Single by Eminem featuring Sia

from the album Shady XV
- Released: August 25, 2014
- Studio: Effigy Studios (Ferndale, Michigan)
- Genre: Hip hop; pop;
- Length: 5:01; 4:07 (radio edit);
- Label: Shady; Interscope;
- Songwriters: Marshall Mathers; Sia Furler; Emile Haynie; John Hill; Luis Resto;
- Producers: Emile Haynie; John Hill;

Eminem singles chronology
| "Calm Down" (2014) | "Guts Over Fear" (2014) | "Detroit vs. Everybody" (2014) |

Sia singles chronology
| "Big Girls Cry" (2014) | "Guts Over Fear" (2014) | "You're Never Fully Dressed Without a Smile" (2014) |

Music video
- "Guts Over Fear" on YouTube

= Guts Over Fear =

"Guts Over Fear" is a song by American rapper Eminem featuring Australian singer-songwriter Sia, from Eminem's compilation album Shady XV, released on August 25, 2014. This song is included in the closing credits of the film, The Equalizer.

==Background==
Previews of the song premiered in trailers and during the end credits for the film, The Equalizer starring Denzel Washington. The song was officially released to iTunes on August 25, 2014, the same day Eminem announced his plans to release an album later that year.

==Content==
The song's subject matter concerns Eminem and his struggles as an artist, and touches on moments of his career.
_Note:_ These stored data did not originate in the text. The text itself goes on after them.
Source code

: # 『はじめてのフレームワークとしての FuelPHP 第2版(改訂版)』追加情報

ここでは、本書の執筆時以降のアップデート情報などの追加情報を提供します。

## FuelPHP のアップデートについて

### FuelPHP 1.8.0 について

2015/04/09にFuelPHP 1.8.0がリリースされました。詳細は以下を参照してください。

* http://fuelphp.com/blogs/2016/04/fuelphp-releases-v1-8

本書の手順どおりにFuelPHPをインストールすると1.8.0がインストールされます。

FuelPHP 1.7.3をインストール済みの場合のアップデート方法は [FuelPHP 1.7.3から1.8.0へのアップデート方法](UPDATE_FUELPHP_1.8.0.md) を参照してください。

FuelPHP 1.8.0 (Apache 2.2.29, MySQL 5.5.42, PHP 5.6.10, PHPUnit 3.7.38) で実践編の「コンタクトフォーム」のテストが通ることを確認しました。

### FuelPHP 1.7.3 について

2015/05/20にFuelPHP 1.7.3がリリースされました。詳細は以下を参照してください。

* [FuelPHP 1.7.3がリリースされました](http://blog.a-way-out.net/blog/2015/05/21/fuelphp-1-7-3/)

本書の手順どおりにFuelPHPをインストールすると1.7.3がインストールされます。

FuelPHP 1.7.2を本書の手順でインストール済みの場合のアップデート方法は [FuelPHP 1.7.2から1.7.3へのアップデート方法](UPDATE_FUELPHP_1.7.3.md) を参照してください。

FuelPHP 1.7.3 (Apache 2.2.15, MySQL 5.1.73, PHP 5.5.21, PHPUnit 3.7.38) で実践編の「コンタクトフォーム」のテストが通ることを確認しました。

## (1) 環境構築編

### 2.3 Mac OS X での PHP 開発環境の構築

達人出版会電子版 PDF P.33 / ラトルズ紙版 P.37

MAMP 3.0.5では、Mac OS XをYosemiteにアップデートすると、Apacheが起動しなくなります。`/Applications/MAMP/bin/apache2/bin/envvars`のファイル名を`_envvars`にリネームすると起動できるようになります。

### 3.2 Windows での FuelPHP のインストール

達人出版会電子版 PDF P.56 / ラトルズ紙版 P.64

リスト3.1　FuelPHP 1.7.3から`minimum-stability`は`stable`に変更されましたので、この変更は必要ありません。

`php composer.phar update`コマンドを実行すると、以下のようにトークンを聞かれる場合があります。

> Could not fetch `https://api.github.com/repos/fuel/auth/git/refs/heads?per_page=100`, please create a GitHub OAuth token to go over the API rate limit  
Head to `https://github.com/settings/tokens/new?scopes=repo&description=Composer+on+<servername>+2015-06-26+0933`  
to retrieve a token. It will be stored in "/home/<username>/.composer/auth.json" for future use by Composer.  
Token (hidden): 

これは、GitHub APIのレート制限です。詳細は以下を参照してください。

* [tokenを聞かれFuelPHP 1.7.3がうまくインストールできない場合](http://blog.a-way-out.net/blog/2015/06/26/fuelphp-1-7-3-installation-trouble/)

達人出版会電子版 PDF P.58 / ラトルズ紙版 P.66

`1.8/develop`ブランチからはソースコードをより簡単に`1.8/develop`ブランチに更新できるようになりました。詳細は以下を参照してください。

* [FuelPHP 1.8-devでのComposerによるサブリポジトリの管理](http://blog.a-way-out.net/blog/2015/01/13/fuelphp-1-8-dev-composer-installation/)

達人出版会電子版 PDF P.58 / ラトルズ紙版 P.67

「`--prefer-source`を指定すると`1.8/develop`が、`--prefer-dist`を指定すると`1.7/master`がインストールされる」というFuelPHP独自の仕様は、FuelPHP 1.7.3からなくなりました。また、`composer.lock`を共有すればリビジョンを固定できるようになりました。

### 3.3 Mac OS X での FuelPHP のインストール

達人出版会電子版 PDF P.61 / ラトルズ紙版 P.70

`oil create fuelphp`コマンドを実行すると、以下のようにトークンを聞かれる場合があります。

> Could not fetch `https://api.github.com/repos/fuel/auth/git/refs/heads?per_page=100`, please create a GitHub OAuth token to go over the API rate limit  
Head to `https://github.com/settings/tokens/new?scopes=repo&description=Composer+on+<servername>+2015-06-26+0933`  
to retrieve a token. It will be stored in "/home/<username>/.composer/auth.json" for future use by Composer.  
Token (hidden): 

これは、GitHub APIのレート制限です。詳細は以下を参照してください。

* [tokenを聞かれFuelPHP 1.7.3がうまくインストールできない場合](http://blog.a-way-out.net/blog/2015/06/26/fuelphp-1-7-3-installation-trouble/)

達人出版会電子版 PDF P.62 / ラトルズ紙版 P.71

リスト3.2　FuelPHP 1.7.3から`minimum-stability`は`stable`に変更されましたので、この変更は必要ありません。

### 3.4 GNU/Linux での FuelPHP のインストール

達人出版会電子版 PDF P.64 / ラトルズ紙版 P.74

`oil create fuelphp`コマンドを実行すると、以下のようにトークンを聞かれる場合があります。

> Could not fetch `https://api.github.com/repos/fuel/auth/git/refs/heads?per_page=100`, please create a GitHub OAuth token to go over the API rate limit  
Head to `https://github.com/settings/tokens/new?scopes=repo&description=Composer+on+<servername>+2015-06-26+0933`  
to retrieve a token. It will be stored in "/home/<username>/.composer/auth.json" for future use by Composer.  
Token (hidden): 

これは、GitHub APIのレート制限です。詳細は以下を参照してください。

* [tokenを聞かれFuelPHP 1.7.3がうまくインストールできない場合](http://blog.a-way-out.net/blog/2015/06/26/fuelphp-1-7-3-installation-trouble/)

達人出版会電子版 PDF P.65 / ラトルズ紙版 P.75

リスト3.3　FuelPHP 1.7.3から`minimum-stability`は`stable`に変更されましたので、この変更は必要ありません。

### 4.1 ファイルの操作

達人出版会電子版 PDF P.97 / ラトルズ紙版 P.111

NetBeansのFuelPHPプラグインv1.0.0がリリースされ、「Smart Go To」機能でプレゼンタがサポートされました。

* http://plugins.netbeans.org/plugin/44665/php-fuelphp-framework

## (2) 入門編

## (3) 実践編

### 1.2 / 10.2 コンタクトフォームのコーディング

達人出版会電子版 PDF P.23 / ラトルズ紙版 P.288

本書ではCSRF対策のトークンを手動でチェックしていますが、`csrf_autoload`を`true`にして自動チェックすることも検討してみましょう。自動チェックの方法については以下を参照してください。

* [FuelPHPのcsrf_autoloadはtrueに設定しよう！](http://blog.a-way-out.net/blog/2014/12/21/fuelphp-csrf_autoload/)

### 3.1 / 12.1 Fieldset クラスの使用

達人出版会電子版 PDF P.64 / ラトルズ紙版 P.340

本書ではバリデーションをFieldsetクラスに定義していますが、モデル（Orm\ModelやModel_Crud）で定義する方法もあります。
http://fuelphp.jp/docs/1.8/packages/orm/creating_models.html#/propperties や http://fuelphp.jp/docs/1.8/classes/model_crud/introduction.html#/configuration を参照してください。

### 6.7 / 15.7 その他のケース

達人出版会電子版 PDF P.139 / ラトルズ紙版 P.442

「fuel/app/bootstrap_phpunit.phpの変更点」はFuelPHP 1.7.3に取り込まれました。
Australian singer Sia provides the chorus, making this the second time the artists have collaborated, the first being "Beautiful Pain" from the deluxe version of The Marshall Mathers LP 2.

==Music video==
Eminem posted a picture on Instagram to serve as a sneak peek for the upcoming music video. The video premiered on November 24, via VEVO, was filmed in Detroit, Michigan, directed by Syndrome and starred Alexander Wraith and America's Next Top Model cycle 21 contestant, Winnie Harlow.

==Chart performance==
The song debuted at number 22 on the Billboard Hot 100, selling 134,328 copies in its first week of release.

==Track listing==
- Digital Download

| No. | Title | Writer(s) | Producer(s) | Length |
|---|---|---|---|---|
| 1. | "Guts Over Fear" (featuring Sia) | Marshall Mathers; Sia Furler; Emile Haynie; John Hill; Luis Resto; | Emile Haynie; John Hill; | 5:01 |

==Charts==

===Weekly charts===

| Chart (2014) | Peak position |
|---|---|
| Australia (ARIA) | 22 |
| Austria (Ö3 Austria Top 40) | 53 |
| Belgium (Ultratip Bubbling Under Flanders) | 15 |
| Belgium Urban (Ultratop Flanders) | 13 |
| Belgium (Ultratip Bubbling Under Wallonia) | 27 |
| Brazil (ABPD) | 47 |
| Canada Hot 100 (Billboard) | 9 |
| Czech Republic Singles Digital (ČNS IFPI) | 87 |
| Denmark (Tracklisten) | 22 |
| France (SNEP) | 10 |
| Hungary (Single Top 40) | 24 |
| Germany (GfK) | 35 |
| Italy (FIMI) | 45 |
| New Zealand (Recorded Music NZ) | 22 |
| Slovakia Singles Digital (ČNS IFPI) | 85 |
| Sweden (Sverigetopplistan) | 40 |
| Switzerland (Schweizer Hitparade) | 30 |
| UK Singles (OCC) | 10 |
| US Billboard Hot 100 | 22 |
| US Hot R&B/Hip-Hop Songs (Billboard) | 6 |

===Year-end charts===

| Chart (2014) | Position |
|---|---|
| US Hot R&B/Hip-Hop Songs (Billboard) | 96 |

==Certifications==

| Region | Certification | Certified units/sales |
| Australia (ARIA) | Platinum | 70,000^{‡} |
| Brazil (Pro-Música Brasil) | Platinum | 60,000^{‡} |
| New Zealand (RMNZ) | Gold | 7,500^{*} |
| United Kingdom (BPI) | Silver | 200,000^{‡} |
| United States (RIAA) | Platinum | 1,000,000^{‡} |
^{*} Sales figures based on certification alone. ^{‡} Sales+streaming figures based on certification alone.